|What Category Provider type are you?||Emergency Medicine|
|What board certifications do you hold?||Emergency Medicine|
|How many years have you been in ketamine practice?||2|
|What percentage of your work is clinical versus research?||Thus far, 100% clinical. Our site is one of 10 MAPS Expanded Access sites for MDMA-assisted Psychotherapy for PTSD, starting up soon. I will be Principal Investigator for our site, with an estimated 20% of my time being research.|
|Please describe any connections you have to major universities, research institutions and pharmaceutical companies, both financial and advisory/board?||None|
|What are your views regarding desirability and appropriateness of including and fostering the variety of practitioners who presently administer ketamine for mood disorders?||“It takes a village.” Just as there are many styles, modes, and theoretical frameworks around psychotherapy, there is evolving a variety of practice styles around the use of ketamine for mood disorders. I see the role of ASKP3 as providing a big tent for practitioners to congregate, collect data, share information on practice styles, and ideally to drive best practices as these emerge from the field. Some of us will be biological ketamists, others will use ketamine for its psycholytic properties in depth-oriented work, and still others will draw on ketamine’s visionary/psychedelic properties to facilitate transcendental experiences. All of this is welcome if it is in the service of the client’s (patient’s) psychological healing, and if the practice is delivered with integrity, due caution, and respect.|
|What is your preferred route of administration of ketamine for mood disorders. What are your thoughts about the appropriateness or therapeutic value of other routes?||I use primarily sublingual administration via compounded oral-dissolving tablets, as well as IM administration in the 0.5-2.0mg/kg range, often with divided doses. It’s not uncommon for relatively low-dose sublingual sessions to provide profound psychological insights for our clients– and it’s not uncommon to hear the comment, “Wow, that was like 10 years of therapy in 3 hours!” after a deep session. I work dyadically with psychologists and am very drawn to depth work. I plan to enter psychoanalytic training in 2021.

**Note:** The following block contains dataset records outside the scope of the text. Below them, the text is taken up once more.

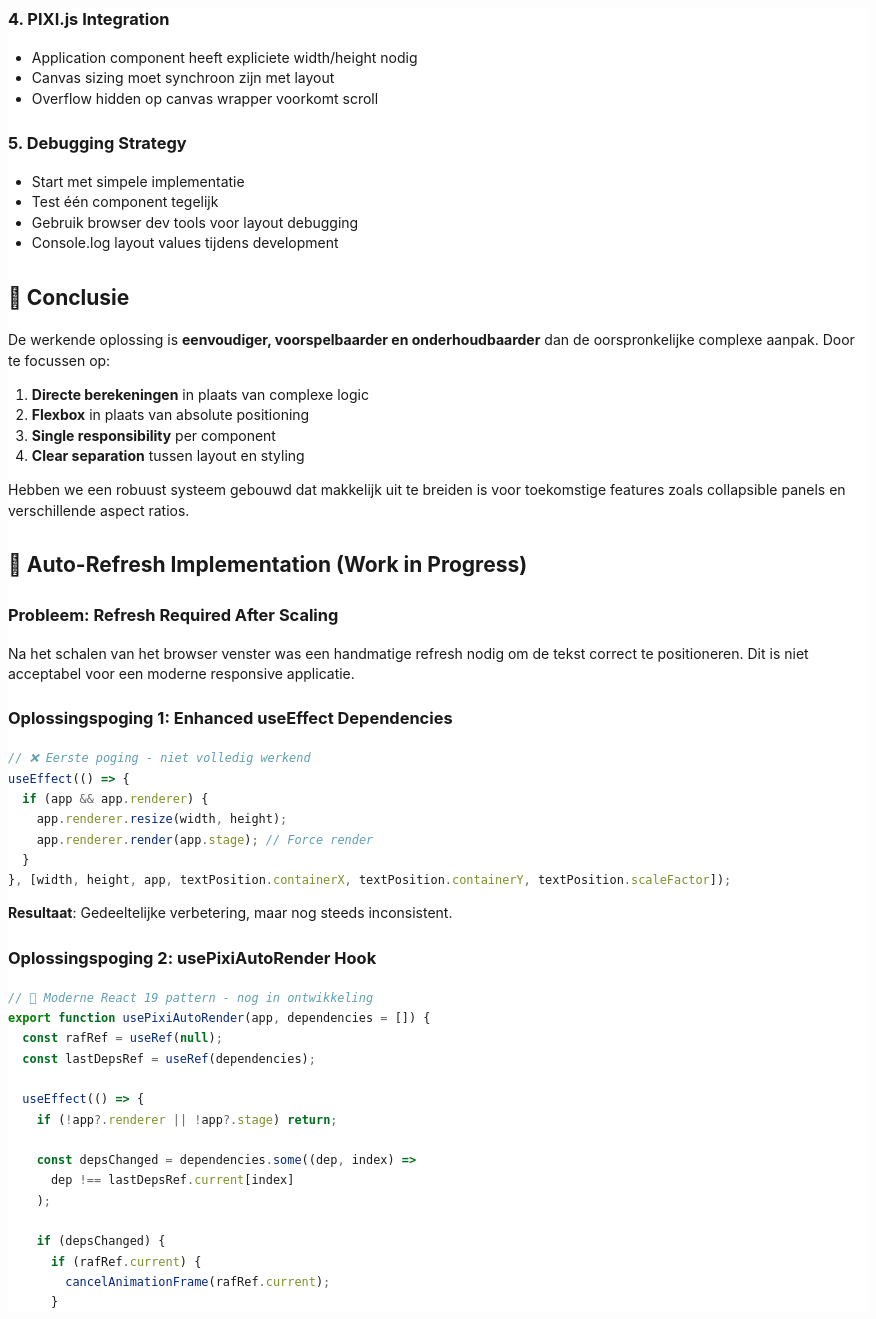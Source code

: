 ### 4. **PIXI.js Integration**
- Application component heeft expliciete width/height nodig
- Canvas sizing moet synchroon zijn met layout
- Overflow hidden op canvas wrapper voorkomt scroll

### 5. **Debugging Strategy**
- Start met simpele implementatie
- Test één component tegelijk
- Gebruik browser dev tools voor layout debugging
- Console.log layout values tijdens development

## 🎯 Conclusie

De werkende oplossing is **eenvoudiger, voorspelbaarder en onderhoudbaarder** dan de oorspronkelijke complexe aanpak. Door te focussen op:

1. **Directe berekeningen** in plaats van complexe logic
2. **Flexbox** in plaats van absolute positioning
3. **Single responsibility** per component
4. **Clear separation** tussen layout en styling

Hebben we een robuust systeem gebouwd dat makkelijk uit te breiden is voor toekomstige features zoals collapsible panels en verschillende aspect ratios.

## 🔄 Auto-Refresh Implementation (Work in Progress)

### **Probleem: Refresh Required After Scaling**
Na het schalen van het browser venster was een handmatige refresh nodig om de tekst correct te positioneren. Dit is niet acceptabel voor een moderne responsive applicatie.

### **Oplossingspoging 1: Enhanced useEffect Dependencies**
```javascript
// ❌ Eerste poging - niet volledig werkend
useEffect(() => {
  if (app && app.renderer) {
    app.renderer.resize(width, height);
    app.renderer.render(app.stage); // Force render
  }
}, [width, height, app, textPosition.containerX, textPosition.containerY, textPosition.scaleFactor]);
```

**Resultaat**: Gedeeltelijke verbetering, maar nog steeds inconsistent.

### **Oplossingspoging 2: usePixiAutoRender Hook**
```javascript
// 🔄 Moderne React 19 pattern - nog in ontwikkeling
export function usePixiAutoRender(app, dependencies = []) {
  const rafRef = useRef(null);
  const lastDepsRef = useRef(dependencies);

  useEffect(() => {
    if (!app?.renderer || !app?.stage) return;

    const depsChanged = dependencies.some((dep, index) => 
      dep !== lastDepsRef.current[index]
    );

    if (depsChanged) {
      if (rafRef.current) {
        cancelAnimationFrame(rafRef.current);
      }

```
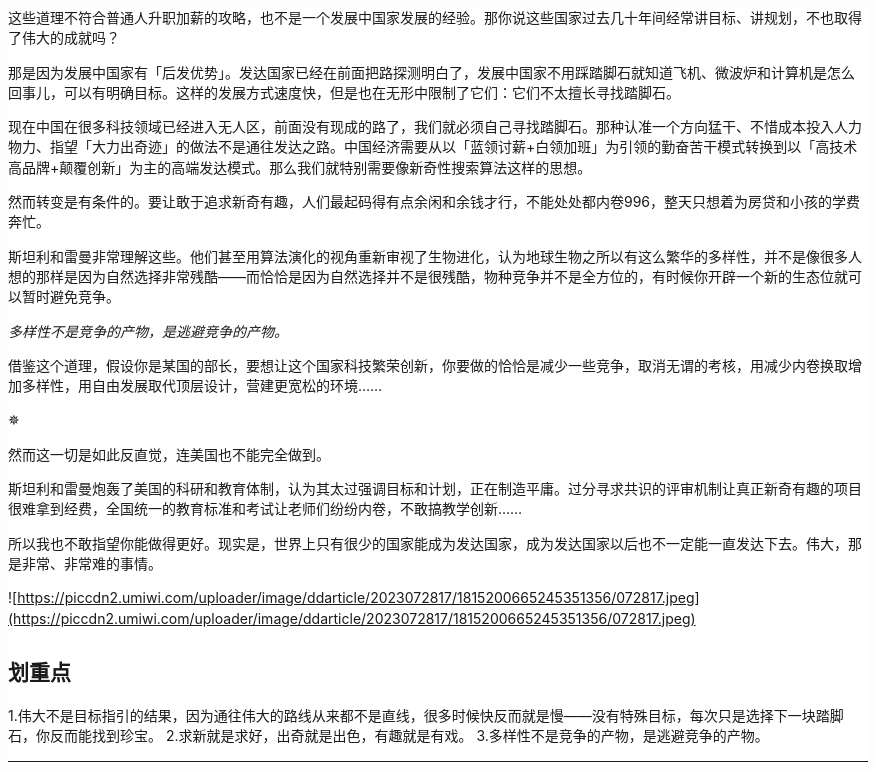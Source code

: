 这些道理不符合普通人升职加薪的攻略，也不是一个发展中国家发展的经验。那你说这些国家过去几十年间经常讲目标、讲规划，不也取得了伟大的成就吗？

那是因为发展中国家有「后发优势」。发达国家已经在前面把路探测明白了，发展中国家不用踩踏脚石就知道飞机、微波炉和计算机是怎么回事儿，可以有明确目标。这样的发展方式速度快，但是也在无形中限制了它们：它们不太擅长寻找踏脚石。

现在中国在很多科技领域已经进入无人区，前面没有现成的路了，我们就必须自己寻找踏脚石。那种认准一个方向猛干、不惜成本投入人力物力、指望「大力出奇迹」的做法不是通往发达之路。中国经济需要从以「蓝领讨薪+白领加班」为引领的勤奋苦干模式转换到以「高技术高品牌+颠覆创新」为主的高端发达模式。那么我们就特别需要像新奇性搜索算法这样的思想。

然而转变是有条件的。要让敢于追求新奇有趣，人们最起码得有点余闲和余钱才行，不能处处都内卷996，整天只想着为房贷和小孩的学费奔忙。

斯坦利和雷曼非常理解这些。他们甚至用算法演化的视角重新审视了生物进化，认为地球生物之所以有这么繁华的多样性，并不是像很多人想的那样是因为自然选择非常残酷——而恰恰是因为自然选择并不是很残酷，物种竞争并不是全方位的，有时候你开辟一个新的生态位就可以暂时避免竞争。

 *多样性不是竞争的产物，是逃避竞争的产物。*

借鉴这个道理，假设你是某国的部长，要想让这个国家科技繁荣创新，你要做的恰恰是减少一些竞争，取消无谓的考核，用减少内卷换取增加多样性，用自由发展取代顶层设计，营建更宽松的环境……

✵

然而这一切是如此反直觉，连美国也不能完全做到。

斯坦利和雷曼炮轰了美国的科研和教育体制，认为其太过强调目标和计划，正在制造平庸。过分寻求共识的评审机制让真正新奇有趣的项目很难拿到经费，全国统一的教育标准和考试让老师们纷纷内卷，不敢搞教学创新……

所以我也不敢指望你能做得更好。现实是，世界上只有很少的国家能成为发达国家，成为发达国家以后也不一定能一直发达下去。伟大，那是非常、非常难的事情。

![https://piccdn2.umiwi.com/uploader/image/ddarticle/2023072817/1815200665245351356/072817.jpeg](https://piccdn2.umiwi.com/uploader/image/ddarticle/2023072817/1815200665245351356/072817.jpeg)

## 划重点

1.伟大不是目标指引的结果，因为通往伟大的路线从来都不是直线，很多时候快反而就是慢——没有特殊目标，每次只是选择下一块踏脚石，你反而能找到珍宝。
2.求新就是求好，出奇就是出色，有趣就是有戏。
3.多样性不是竞争的产物，是逃避竞争的产物。

---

Re: other routes, see my “big tent” comment above. I think there is place for IV racemic and IN esketamine. Many people need a rapid-acting antidepressant, but are not up for insight-oriented psychotherapy. If it’s beneficial to the client/patient, legal, and ethically delivered, I’m good with it.
|How do you approach the problem of integrating the transient altered state we induce into the patient’s overall psychic economy? What is the practitioner’s responsibility in this regard?||For some clients, the visionary ketamine experience is where the transformation lies. To have the veil lifted, entering an expanded consciousness beyond the day-to-day machinations of our ego-selves, can be a profoundly spiritual experience. Such experiences can reframe long-held ideas about mortality, our place in the universe, and the very meaning of our lives. It’s hard to overstate the profundity of this type of experience.
And– not all ketamine experiences till such rich psychospiritual soil, at least not right off the bat. Some experiences can be very difficult, some experiences can engage us in reliving long-repressed traumas, some can be confusing, some funny, some frightening. With proper preparation, and an experienced practitioner to help hold space and navigate and integrate the non-ordinary states of consciousness, all of these experiences– even the difficult ones– have the potential to unlock insight and personal growth for our clients.
|Please describe your present clinical practice. How will it look different in 5 years?||Currently I work dyadically with psychotherapists in a ketamine-assisted psychotherapy model. In 5 years, I will have completed analytic training, and will be seeing more clients individually. Ketamine will be one tool I can deploy (as I hope will be MDMA and psilocybin) in doing depth work that is based in each client’s unique biography and circumstance.
In the near future, Temenos is also looking to develop group therapy models in ketamine, as well as training for other ketamine practitioners. We will be expanding our scope of practice to include brain health and somatic modalities in our offerings.
|How do you envision ASKP3 growing over the next 4 years?||As ketamine’s use in mental health becomes more ubiquitous, it will be important for ASKP3 to assert its role as the de facto professional organization for practitioners in the space. In keeping with the “big tent” philosophy, ASKP3 will need to grow its membership by attracting practitioners across disciplines in a way that we each find a “home” among colleagues who share our practice styles and interests, cross-fertilized by others who practice in different models. We do this by setting a tone of collegiality and mutual respect at the Board level.
The conference can grow to have different tracks for practitioners of different interests, with main tracks that are relevant across ketamine cultures.
We need to promulgate standards of care that ensure safe delivery, practitioner integrity, and ethical standards. And we must advocate for ketamine practitioners who practice according to those standards, through ASKP3-issued statements of support or legal means if necessary, where there may be misunderstanding, suspicion, ignorance, or malice towards our members from regulatory or outside bodies.